Any hint to solve given integral $\int_0^{2{\pi}}{{d\theta}\over{a^2\cos^2\theta+b^2\sin^2\theta}}$? Show that for $ab>0$ $$\int_0^{2{\pi}}{{d\theta}\over{a^2\cos^2\theta+b^2\sin^2\theta}}={{2\pi}\over ab}$$
I'm not sure how to go about this.
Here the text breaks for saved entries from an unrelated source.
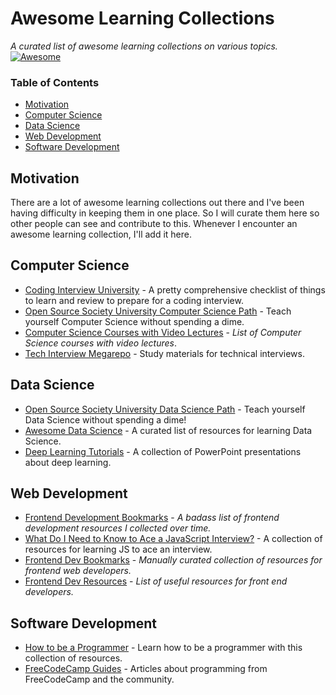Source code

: # Awesome Learning Collections
*A curated list of awesome learning collections on various topics.* [![Awesome](https://awesome.re/badge.svg)](https://awesome.re)

### Table of Contents
* [Motivation](#motivation)
* [Computer Science](#computer-science)
* [Data Science](#data-science)
* [Web Development](#web-development)
* [Software Development](#software-development)

## Motivation
There are a lot of awesome learning collections out there and I've been having difficulty in keeping them in one place. So I will curate them here so other people can see and contribute to this. Whenever I encounter an awesome learning collection, I'll add it here.

## Computer Science
* [Coding Interview University](https://github.com/jwasham/coding-interview-university) - A pretty comprehensive checklist of things to learn and review to prepare for a coding interview.
* [Open Source Society University Computer Science Path](https://github.com/ossu/computer-science) - Teach yourself Computer Science without spending a dime.
* [Computer Science Courses with Video Lectures](https://github.com/Developer-Y/cs-video-courses) - *List of Computer Science courses with video lectures*.
* [Tech Interview Megarepo](https://github.com/jdsutton/Technical-Interview-Megarepo) - Study materials for technical interviews.

## Data Science
* [Open Source Society University Data Science Path](https://github.com/ossu/data-science) - Teach yourself Data Science without spending a dime!
* [Awesome Data Science](https://github.com/bulutyazilim/awesome-datascience) - A curated list of resources for learning Data Science.
* [Deep Learning Tutorials](https://github.com/sjchoi86/dl_tutorials) - A collection of PowerPoint presentations about deep learning.

## Web Development
* [Frontend Development Bookmarks](https://gist.github.com/dypsilon/5819504) - *A badass list of frontend development resources I collected over time.*
* [What Do I Need to Know to Ace a JavaScript Interview?](https://github.com/adam-s/js-interview-review) - A collection of resources for learning JS to ace an interview.
* [Frontend Dev Bookmarks](https://frontend.directory/) - *Manually curated collection of resources for frontend web developers.*
* [Frontend Dev Resources](https://github.com/dmytroyarmak/frontend-dev-resources) - *List of useful resources for front end developers.*

## Software Development
* [How to be a Programmer](https://github.com/braydie/HowToBeAProgrammer) - Learn how to be a programmer with this collection of resources.
* [FreeCodeCamp Guides](https://guide.freecodecamp.org) - Articles about programming from FreeCodeCamp and the community.
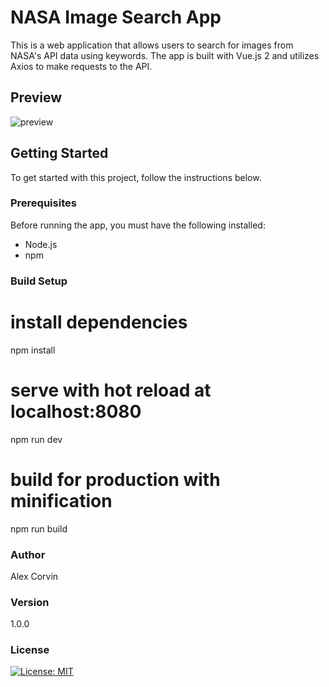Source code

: # NASA Image Search App

This is a web application that allows users to search for images from NASA's API data using keywords. The app is built with Vue.js 2 and utilizes Axios to make requests to the API.

## Preview

![preview](preview-app.gif?raw=true)

## Getting Started

To get started with this project, follow the instructions below.

### Prerequisites

Before running the app, you must have the following installed:

- Node.js
- npm

### Build Setup

# install dependencies
npm install

# serve with hot reload at localhost:8080
npm run dev

# build for production with minification
npm run build

### Author

Alex Corvin

### Version

1.0.0

### License

[![License: MIT](https://img.shields.io/badge/License-MIT-yellow.svg)](https://opensource.org/licenses/MIT)
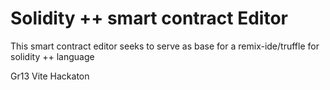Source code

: # Solidity ++ smart contract Editor

This smart contract editor seeks to serve as base for a remix-ide/truffle for solidity ++ language

 Gr13 Vite Hackaton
Any solutions or hints are greatly appreciated.
 A: The given integral equals to
$$\\{{4}\over{b^2}}\int_0^{{\pi/2}}{{\sec^2\theta\\d\theta}\over{(a^2/b^2)+\tan^2\theta}}$$
put $\tan\theta = t$ which implies
$$\\{{4}\over{b^2}}\int_0^{{\pi/2}}{{\\dt}\over{(a^2/b^2)+t^2}}$$
which after integaration equals to
$$\\{{4}\over{b^2}}*{{b}\over{a}}*{\pi\over2} = {{2\pi}\over{ab}}$$
I hope this was helpful.
A: $\cos^2\theta,\sin^2\theta$ have period $\pi$, so the integral is $2I$ where $I$ is the integral from $-\frac{\pi}{2}$ to $\frac{\pi}{2}$. wlog we may take $a,b$ to be positive.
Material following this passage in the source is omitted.